The curl package provides bindings to the libcurl C library for R. The package supports retrieving data in-memory, downloading to disk, or streaming using the R “connection” interface. Some knowledge of curl is recommended to use this package. For a more user-friendly HTTP client, have a look at the httr package which builds on curl with HTTP specific tools and logic.

Request interfaces

The curl package implements several interfaces to retrieve data from a URL:

  • curl_fetch_memory() saves response in memory
  • curl_download() or curl_fetch_disk() writes response to disk
  • curl() or curl_fetch_stream() streams response data
  • curl_fetch_multi() (Advanced) process responses via callback functions

Each interface performs the same HTTP request, they only differ in how response data is processed.

Getting in memory

The curl_fetch_memory function is a blocking interface which waits for the request to complete and returns a list with all content (data, headers, status, timings) of the server response.
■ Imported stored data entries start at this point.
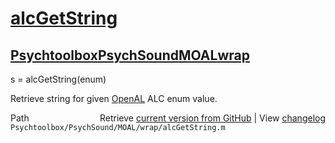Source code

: # [alcGetString](alcGetString)
## [Psychtoolbox](Psychtoolbox)[PsychSound](PsychSound)[MOAL](MOAL)[wrap](wrap)

s = alcGetString(enum)  
  
Retrieve string for given [OpenAL](OpenAL) ALC enum value.  
  




<div class="code_header" style="text-align:right;">
  <span style="float:left;">Path&nbsp;&nbsp;</span> <span class="counter">Retrieve <a href=
  "https://raw.github.com/Psychtoolbox-3/Psychtoolbox-3/beta/Psychtoolbox/PsychSound/MOAL/wrap/alcGetString.m">current version from GitHub</a> | View <a href=
  "https://github.com/Psychtoolbox-3/Psychtoolbox-3/commits/beta/Psychtoolbox/PsychSound/MOAL/wrap/alcGetString.m">changelog</a></span>
</div>
<div class="code">
  <code>Psychtoolbox/PsychSound/MOAL/wrap/alcGetString.m</code>
</div>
req <- curl_fetch_memory("https://httpbin.org/get")
str(req)
List of 6
 $ url        : chr "https://httpbin.org/get"
 $ status_code: int 200
 $ headers    : raw [1:303] 48 54 54 50 ...
 $ modified   : POSIXct[1:1], format: NA
 $ times      : Named num [1:6] 0 0.0317 0.1293 0.4425 0.5442 ...
  ..- attr(*, "names")= chr [1:6] "redirect" "namelookup" "connect" "pretransfer" ...
 $ content    : raw [1:300] 7b 0a 20 20 ...
parse_headers(req$headers)
 [1] "HTTP/1.1 200 OK"                        "Connection: keep-alive"                
 [3] "Server: meinheld/0.6.1"                 "Date: Thu, 05 Oct 2017 11:21:50 GMT"   
 [5] "Content-Type: application/json"         "Access-Control-Allow-Origin: *"        
 [7] "Access-Control-Allow-Credentials: true" "X-Powered-By: Flask"                   
 [9] "X-Processed-Time: 0.000731945037842"    "Content-Length: 300"                   
[11] "Via: 1.1 vegur"                        
cat(rawToChar(req$content))
{
  "args": {}, 
  "headers": {
    "Accept": "*/*", 
    "Accept-Encoding": "gzip, deflate", 
    "Connection": "close", 
    "Host": "httpbin.org", 
    "User-Agent": "R (3.4.1 x86_64-apple-darwin15.6.0 x86_64 darwin15.6.0)"
  }, 
  "origin": "80.101.61.181", 
  "url": "https://httpbin.org/get"
}

The curl_fetch_memory interface is the easiest interface and most powerful for building API clients. However it is not suitable for downloading really large files because it is fully in-memory. If you are expecting 100G of data, you probably need one of the other interfaces.

Downloading to disk

The second method is curl_download, which has been designed as a drop-in replacement for download.file in r-base. It writes the response straight to disk, which is useful for downloading (large) files.

tmp <- tempfile()
curl_download("https://httpbin.org/get", tmp)
cat(readLines(tmp), sep = "\n")
{
  "args": {}, 
  "headers": {
    "Accept": "*/*", 
    "Accept-Encoding": "gzip, deflate", 
    "Connection": "close", 
    "Host": "httpbin.org", 
    "User-Agent": "R (3.4.1 x86_64-apple-darwin15.6.0 x86_64 darwin15.6.0)"
  }, 
  "origin": "80.101.61.181", 
  "url": "https://httpbin.org/get"
}

Streaming data

The most flexible interface is the curl function, which has been designed as a drop-in replacement for base url. It will create a so-called connection object, which allows for incremental (asynchronous) reading of the response.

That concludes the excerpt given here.